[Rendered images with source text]
******
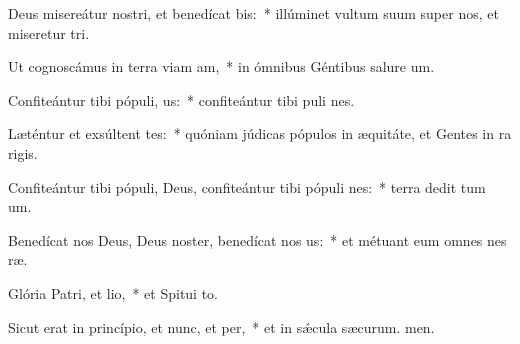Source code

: \item Deus misereátur nostri, et benedícat bis:~* illúminet vultum suum super nos, et miseretur tri.
\item Ut cognoscámus in terra viam am,~* in ómnibus Géntibus salure um.
\item Confiteántur tibi pópuli, us:~* confiteántur tibi puli nes.
\item Læténtur et exsúltent tes:~* quóniam júdicas pópulos in æquitáte, et Gentes in ra rigis.
\item Confiteántur tibi pópuli, Deus, confiteántur tibi pópuli nes:~* terra dedit tum um.
\item Benedícat nos Deus, Deus noster, benedícat nos us:~* et métuant eum omnes nes ræ.
\item Glória Patri, et lio,~* et Spitui to.
\item Sicut erat in princípio, et nunc, et per,~* et in sǽcula sæcurum. men.
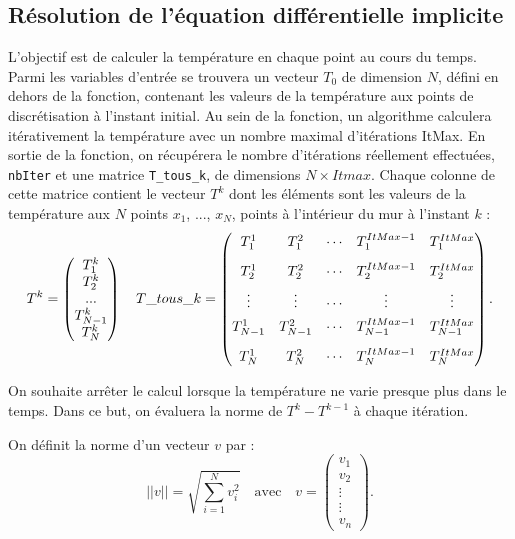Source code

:\documentclass[10pt,fleqn]{article} %
\begin{document}
\begin{multicols}{2}
\begin{multicols}{2}
\section{Résolution de l'équation différentielle implicite}
\ifprof
\else
L'objectif est de calculer la température en chaque point au cours du temps. Parmi les variables
d'entrée se trouvera un vecteur $T_0$ de dimension $N$, défini en dehors de la fonction,
 contenant les valeurs de la température aux points de discrétisation à l'instant initial. 
 Au sein de la fonction, un algorithme calculera itérativement la température avec un 
 nombre maximal d'itérations ItMax. En sortie de la fonction, on récupérera le nombre 
 d'itérations réellement effectuées, \texttt{nbIter} et une matrice \texttt{T\_tous\_k}, de
  dimensions $N\times Itmax$.  Chaque colonne de cette matrice contient le vecteur $T^k$
   dont les éléments sont les valeurs de la température aux $N$ points $x_1$, ..., $x_N$, 
 points à l'intérieur du mur à l'instant $k$ :
$$
T^k = \begin{pmatrix} T_1^k \\  T_2 ^k \\ ... \\  T_{N-1}^{k} \\ T_{N}^{k}  \end{pmatrix}
\quad
T\_tous\_k = 
\begin{pmatrix} 
T_1^1   & T_1^2  & \cdots & T_1^{ItMax-1} & T_{1}^{ItMax} \vspace{0.3cm} \\
T_2^1   & T_2^2  & \cdots & T_2^{ItMax-1} & T_2^{ItMax }  \vspace{0.15cm}\\
\vdots & \vdots & \cdots & \vdots & \vdots \vspace{0.15cm}\\
T_{N-1}^1   & T_{N-1}^2  & \cdots & T_{N-1}^{ItMax-1} & T_{N-1}^{ItMax} \vspace{0.3cm} \\
T_{N}^1   & T_{N}^2  & \cdots & T_{N}^{ItMax-1} & T_{N}^{ItMax}  \\
 \end{pmatrix}.
$$


On souhaite arrêter le calcul lorsque la température ne varie presque plus dans le temps. 
Dans ce but, on évaluera la norme  de $T^k - T^{k-1}$ à chaque itération. 
\begin{defi}
On définit la norme d'un vecteur $v$ par : 
$$
||v|| = \sqrt{\sum\limits_{i=1}^{N}v_i^2} \quad \text{avec} \quad v=
\begin{pmatrix} v_1 \\ v_2 \\ \vdots \\ \vdots \\ v_n \end{pmatrix}.
$$
\end{defi}


\end{multicols}
\end{multicols}
\end{document}
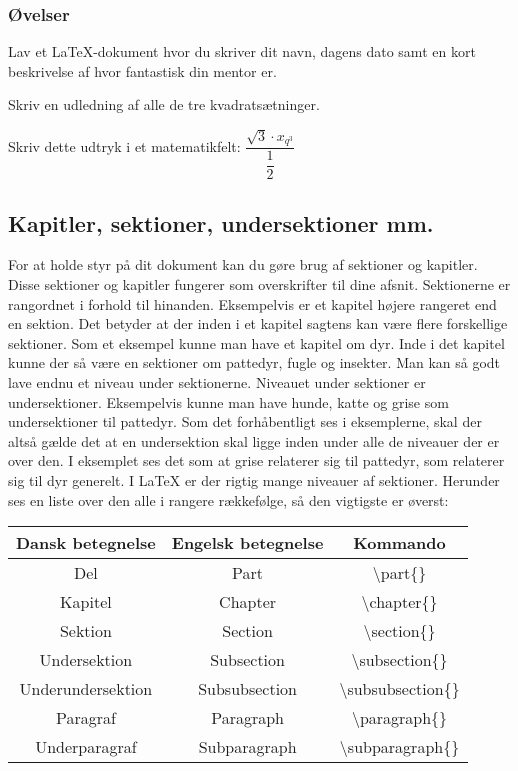 \documentclass[titlepage]{article}
\begin{document}
\subsubsection{Øvelser}
\begin{opg}
Lav et \LaTeX{-dokument} hvor du skriver dit navn, dagens dato samt en kort beskrivelse af hvor fantastisk din mentor er. 
\end{opg}

\begin{opg}
Skriv en udledning af alle de tre kvadratsætninger.
\end{opg}

\begin{opg}
Skriv dette udtryk i et matematikfelt: $\dfrac{\sqrt{3} \cdot  x_{q^3}}{\dfrac{1}{2}}$
\end{opg}

\subsection{Kapitler, sektioner, undersektioner mm.}
For at holde styr på dit dokument kan du gøre brug af sektioner og kapitler. 
Disse sektioner og kapitler fungerer som overskrifter til dine afsnit. 
Sektionerne er rangordnet i forhold til hinanden. 
Eksempelvis er et kapitel højere rangeret end en sektion.
Det betyder at der inden i et kapitel sagtens kan være flere forskellige sektioner.
Som et eksempel kunne man have et kapitel om dyr.
Inde i det kapitel kunne der så være en sektioner om pattedyr, fugle og insekter.
Man kan så godt lave endnu et niveau under sektionerne. 
Niveauet under sektioner er undersektioner.
Eksempelvis kunne man have hunde, katte og grise som undersektioner til pattedyr.
Som det forhåbentligt ses i eksemplerne, skal der altså gælde det at en undersektion skal ligge inden under alle de niveauer der er over den. 
I eksemplet ses det som at grise relaterer sig til pattedyr, som relaterer sig til dyr generelt.
I \LaTeX{} er der rigtig mange niveauer af sektioner.
Herunder ses en liste over den alle i rangere rækkefølge, så den vigtigste er øverst:
\bigbreak


\begin{center}
\begin{tabular}{|c|c|c|}
	\hline \textbf{Dansk betegnelse} & \textbf{Engelsk betegnelse} & \textbf{Kommando}\\ \hline
	Del & Part & \textbackslash part\{\} \\ \hline
	Kapitel & Chapter & \textbackslash chapter\{\} \\ \hline
	Sektion & Section & \textbackslash section\{\} \\ \hline
	Undersektion & Subsection & \textbackslash subsection\{\} \\ \hline
	Underundersektion & Subsubsection & \textbackslash subsubsection\{\} \\ \hline
	Paragraf & Paragraph & \textbackslash paragraph\{\} \\ \hline
	Underparagraf & Subparagraph & \textbackslash subparagraph\{\} \\ \hline
\end{tabular}
\end{center}
\end{document}

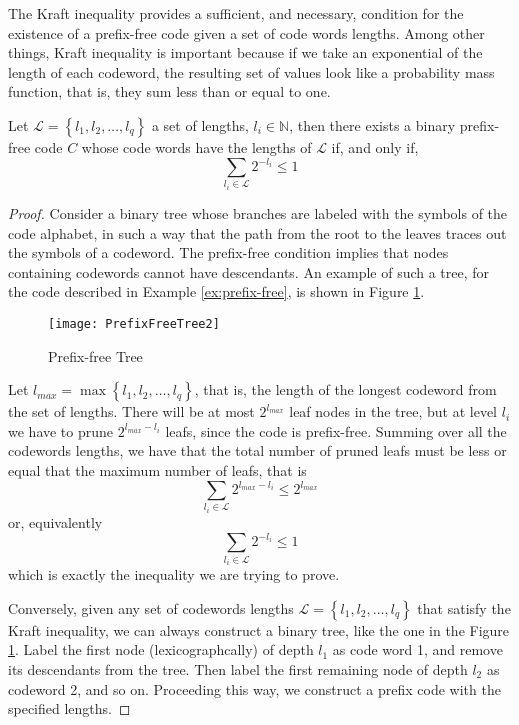 The Kraft inequality provides a sufficient, and necessary, condition for the existence of a prefix-free code given a set of code words lengths. Among other things, Kraft inequality is important because if we take an exponential of the length of each codeword, the resulting set of values look like a probability mass function, that is, they sum less than or equal to one.

\begin{theorem}
\label{th:Kraft-Inequality}
Let $\mathcal{L}=\left\{ l_{1},l_{2},\ldots,l_{q}\right\}$ a set of lengths, $l_{i}\in\mathbb{N}$, then there exists a binary prefix-free code $C$ whose code words have the lengths of $\mathcal{L}$ if, and only if,
\[
\sum_{l_{i}\in\mathcal{L}}2^{-l_{i}}\leq1
\]
\end{theorem}
\begin{proof}

Consider a binary tree whose branches are labeled with the symbols of the code alphabet, in such a way that the path from the root to the leaves traces out the symbols of a codeword. The prefix-free condition implies that nodes containing codewords cannot have descendants. An example of such a tree, for the code described in Example \ref{ex:prefix-free}, is shown in Figure \ref{fig:Prefix-Free-Tree}. 

\begin{figure}[h]
\centering\texttt{[image: PrefixFreeTree2]}
\caption{\label{fig:Prefix-Free-Tree}Prefix-free Tree}
\end{figure}

Let $l_{max}=\max \left\{ l_{1},l_{2},\ldots,l_{q}\right\}$, that is, the length of the longest codeword from the set of lengths. There will be at most $2^{l_{max}}$ leaf nodes in the tree, but at level $l_{i}$ we have to prune $2^{l_{max} - l_{i}}$ leafs, since the code is prefix-free. Summing over all the codewords lengths, we have that the total number of pruned leafs must be less or equal that the maximum number of leafs, that is
\[
\sum_{l_{i}\in\mathcal{L}}2^{l_{max}-l_{i}} \leq 2^{l_{max}}
\]
or, equivalently
\[
\sum_{l_{i}\in\mathcal{L}}2^{-l_{i}} \leq 1
\]
which is exactly the inequality we are trying to prove.

Conversely, given any set of codewords lengths $\mathcal{L}=\left\{ l_{1},l_{2},\ldots,l_{q}\right\}$ that satisfy the Kraft inequality, we can always construct a binary tree, like the one in the Figure \ref{fig:Prefix-Free-Tree}. Label the first node (lexicographcally) of depth $l_{1}$ as code word 1, and remove its descendants from the tree. Then label the first remaining node of depth $l_{2}$ as codeword 2, and so on. Proceeding this way, we construct a prefix code with the specified lengths.

\end{proof}

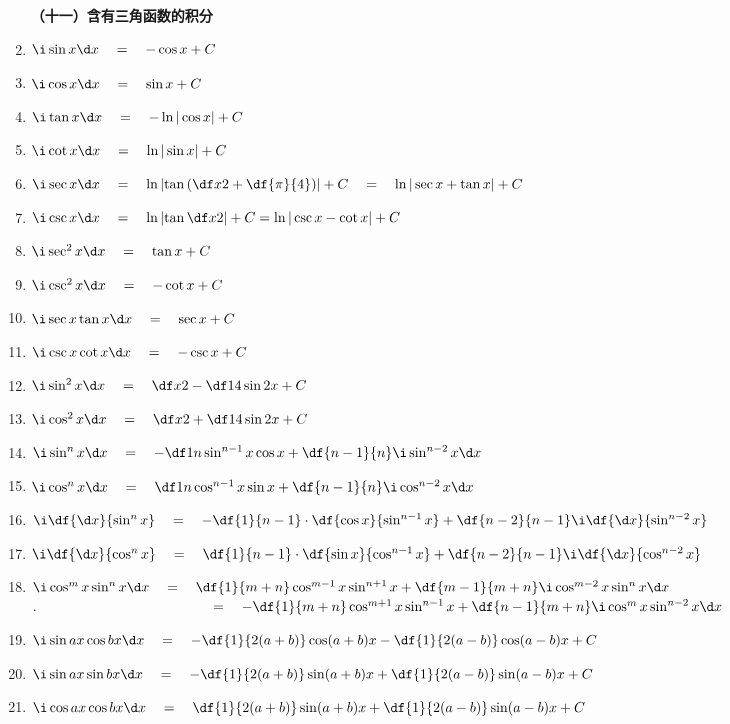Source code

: \begin{enumerate}
\bigskip
{\bf （十一）含有三角函数的积分}
  \item $\i\sin x{\d x}\quad=\quad-\cos x+C$
  \item $\i\cos x{\d x}\quad=\quad\sin x+C$
  \item $\i\tan x{\d x}\quad=\quad-\ln|\cos x|+C$
  \item $\i\cot x{\d x}\quad=\quad\ln|\sin x|+C$
  \item $\i\sec x{\d x}\quad=\quad\ln\left|\tan\left(\df
  x2+\df{\pi}{4}\right)\right|+C\quad=\quad\ln|\sec x+\tan x|+C$
  \item $\i\csc x{\d x}\quad=\quad\ln\left|\tan\df x2\right|+C=\ln|\csc x-\cot x|+C$
  \item $\i\sec^2x{\d x}\quad=\quad\tan x+C$
  \item $\i\csc^2x{\d x}\quad=\quad-\cot x+C$
  \item $\i\sec x\tan x{\d x}\quad=\quad\sec x+C$
  \item $\i\csc x\cot x{\d x}\quad=\quad-\csc x+C$
  \item $\i\sin^2x{\d x}\quad=\quad\df x2-\df 14\sin 2x+C$
  \item $\i\cos^2x{\d x}\quad=\quad\df x2+\df 14\sin 2x+C$
  \item $\i\sin^nx{\d x}\quad=\quad-\df 1n\sin^{n-1}x\cos
  x+\df{n-1}{n}\i\sin^{n-2}x{\d x}$
  \item $\i\cos^nx{\d x}\quad=\quad\df 1n\cos^{n-1}x\sin
  x+\df{n-1}{n}\i\cos^{n-2}x{\d x}$
  \item $\i\df{{\d x}}{\sin^nx}\quad=\quad-\df{1}{n-1}\cdot\df{\cos x}{\sin^{n-1}x}
  +\df{n-2}{n-1}\i\df{{\d x}}{\sin^{n-2}x}$
  \item $\i\df{{\d x}}{\cos^nx}\quad=\quad\df{1}{n-1}\cdot\df{\sin x}{\cos^{n-1}x}
  +\df{n-2}{n-1}\i\df{{\d x}}{\cos^{n-2}x}$
  \item
  $\i\cos^mx\sin^nx{\d x}\quad=\quad\df{1}{m+n}\cos^{m-1}x\sin^{n+1}x+\df{m-1}{m+n}\i\cos^{m-2}x\sin^nx{\d x}$\\
  $.\hspace{4cm}\quad=\quad-\df{1}{m+n}\cos^{m+1}x\sin^{n-1}x+\df{n-1}{m+n}\i\cos^mx\sin^{n-2}x{\d x}$
  \item $\i\sin ax\cos
  bx{\d x}\quad=\quad-\df{1}{2(a+b)}\cos(a+b)x-\df{1}{2(a-b)}\cos(a-b)x+C$
  \item $\i\sin ax\sin
  bx{\d x}\quad=\quad-\df{1}{2(a+b)}\sin(a+b)x+\df{1}{2(a-b)}\sin(a-b)x+C$
  \item $\i\cos ax\cos bx{\d x}\quad=\quad\df{1}{2(a+b)}\sin(a+b)x+\df{1}{2(a-b)}\sin(a-b)x+C$

\end{enumerate}
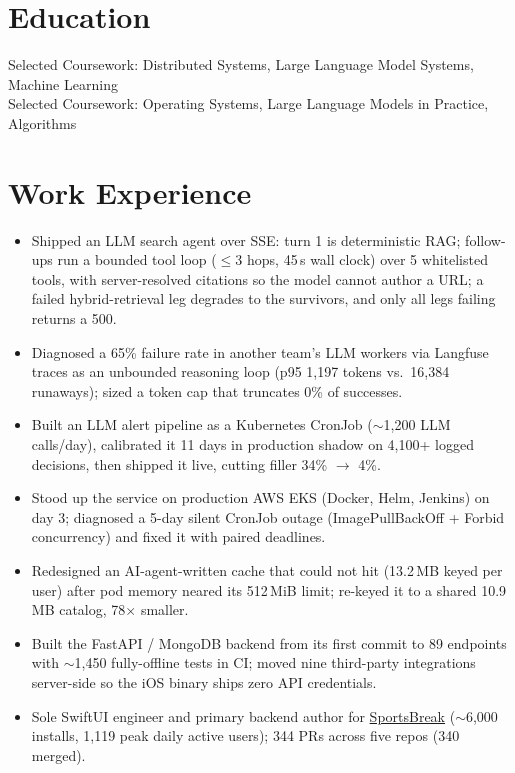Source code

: \documentclass[11pt, letterpaper]{article}
\begin{document}

\section{Education}
Selected Coursework: Distributed Systems, Large Language Model Systems, Machine Learning\\[1pt]
Selected Coursework: Operating Systems, Large Language Models in Practice, Algorithms

\section{Work Experience}
\begin{itemize}
  \item Shipped an LLM search agent over SSE: turn 1 is deterministic RAG; follow-ups run a bounded tool loop ($\le$3 hops, 45\,s wall clock) over 5 whitelisted tools, with server-resolved citations so the model cannot author a URL; a failed hybrid-retrieval leg degrades to the survivors, and only all legs failing returns a 500.
  \item Diagnosed a 65\% failure rate in another team's LLM workers via Langfuse traces as an unbounded reasoning loop (p95 1{,}197 tokens vs.\ 16{,}384 runaways); sized a token cap that truncates 0\% of successes.
  \item Built an LLM alert pipeline as a Kubernetes CronJob ($\sim$1{,}200 LLM calls/day), calibrated it 11 days in production shadow on 4{,}100+ logged decisions, then shipped it live, cutting filler 34\% $\to$ 4\%.
  \item Stood up the service on production AWS EKS (Docker, Helm, Jenkins) on day 3; diagnosed a 5-day silent CronJob outage (ImagePullBackOff + Forbid concurrency) and fixed it with paired deadlines.
  \item Redesigned an AI-agent-written cache that could not hit (13.2\,MB keyed per user) after pod memory neared its 512\,MiB limit; re-keyed it to a shared 10.9\,MB catalog, 78$\times$ smaller.
  \item Built the FastAPI / MongoDB backend from its first commit to 89 endpoints with $\sim$1{,}450 fully-offline tests in CI; moved nine third-party integrations server-side so the iOS binary ships zero API credentials.
  \item Sole SwiftUI engineer and primary backend author for \href{https://apps.apple.com/app/id6762649287}{SportsBreak} ($\sim$6{,}000 installs, 1{,}119 peak daily active users); 344 PRs across five repos (340 merged).
\end{itemize}
\end{document}
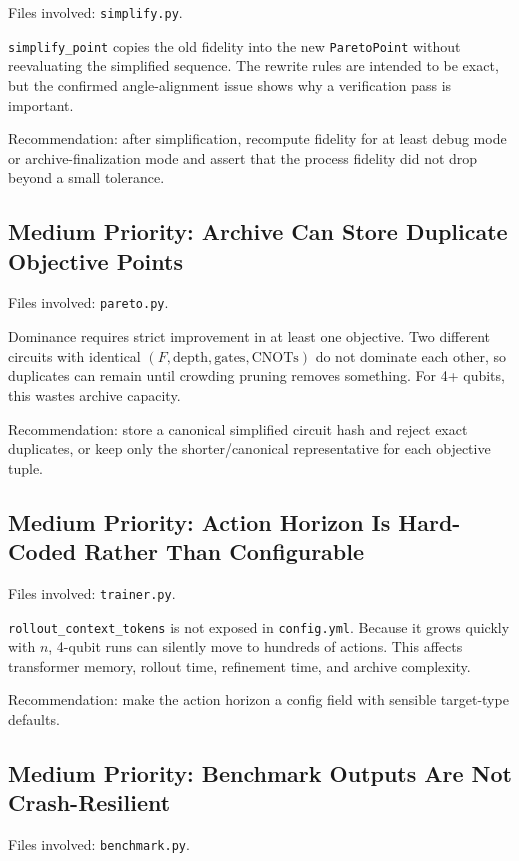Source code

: \documentclass[11pt]{article}
\begin{document}
Files involved: \texttt{simplify.py}.

\texttt{simplify\_point} copies the old fidelity into the new \texttt{ParetoPoint}
without reevaluating the simplified sequence.  The rewrite rules are intended to
be exact, but the confirmed angle-alignment issue shows why a verification pass
is important.

Recommendation: after simplification, recompute fidelity for at least debug mode
or archive-finalization mode and assert that the process fidelity did not drop
beyond a small tolerance.

\subsection{Medium Priority: Archive Can Store Duplicate Objective Points}

Files involved: \texttt{pareto.py}.

Dominance requires strict improvement in at least one objective.  Two different
circuits with identical \((F,\mathrm{depth},\mathrm{gates},\mathrm{CNOTs})\) do
not dominate each other, so duplicates can remain until crowding pruning removes
something.  For 4+ qubits, this wastes archive capacity.

Recommendation: store a canonical simplified circuit hash and reject exact
duplicates, or keep only the shorter/canonical representative for each objective
tuple.

\subsection{Medium Priority: Action Horizon Is Hard-Coded Rather Than Configurable}

Files involved: \texttt{trainer.py}.

\texttt{rollout\_context\_tokens} is not exposed in \texttt{config.yml}.  Because
it grows quickly with \(n\), 4-qubit runs can silently move to hundreds of
actions.  This affects transformer memory, rollout time, refinement time, and
archive complexity.

Recommendation: make the action horizon a config field with sensible
target-type defaults.

\subsection{Medium Priority: Benchmark Outputs Are Not Crash-Resilient}

Files involved: \texttt{benchmark.py}.
\end{document}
******
### [Exercise aim]
All lines above from the one containing "is important." to the one containing "Recommendation: store a" must be repeated exactly, both lines included, and no others.

### [Exercise answer]
is important.

Recommendation: after simplification, recompute fidelity for at least debug mode
or archive-finalization mode and assert that the process fidelity did not drop
beyond a small tolerance.

\subsection{Medium Priority: Archive Can Store Duplicate Objective Points}

Files involved: \texttt{pareto.py}.

Dominance requires strict improvement in at least one objective.  Two different
circuits with identical \((F,\mathrm{depth},\mathrm{gates},\mathrm{CNOTs})\) do
not dominate each other, so duplicates can remain until crowding pruning removes
something.  For 4+ qubits, this wastes archive capacity.

Recommendation: store a canonical simplified circuit hash and reject exact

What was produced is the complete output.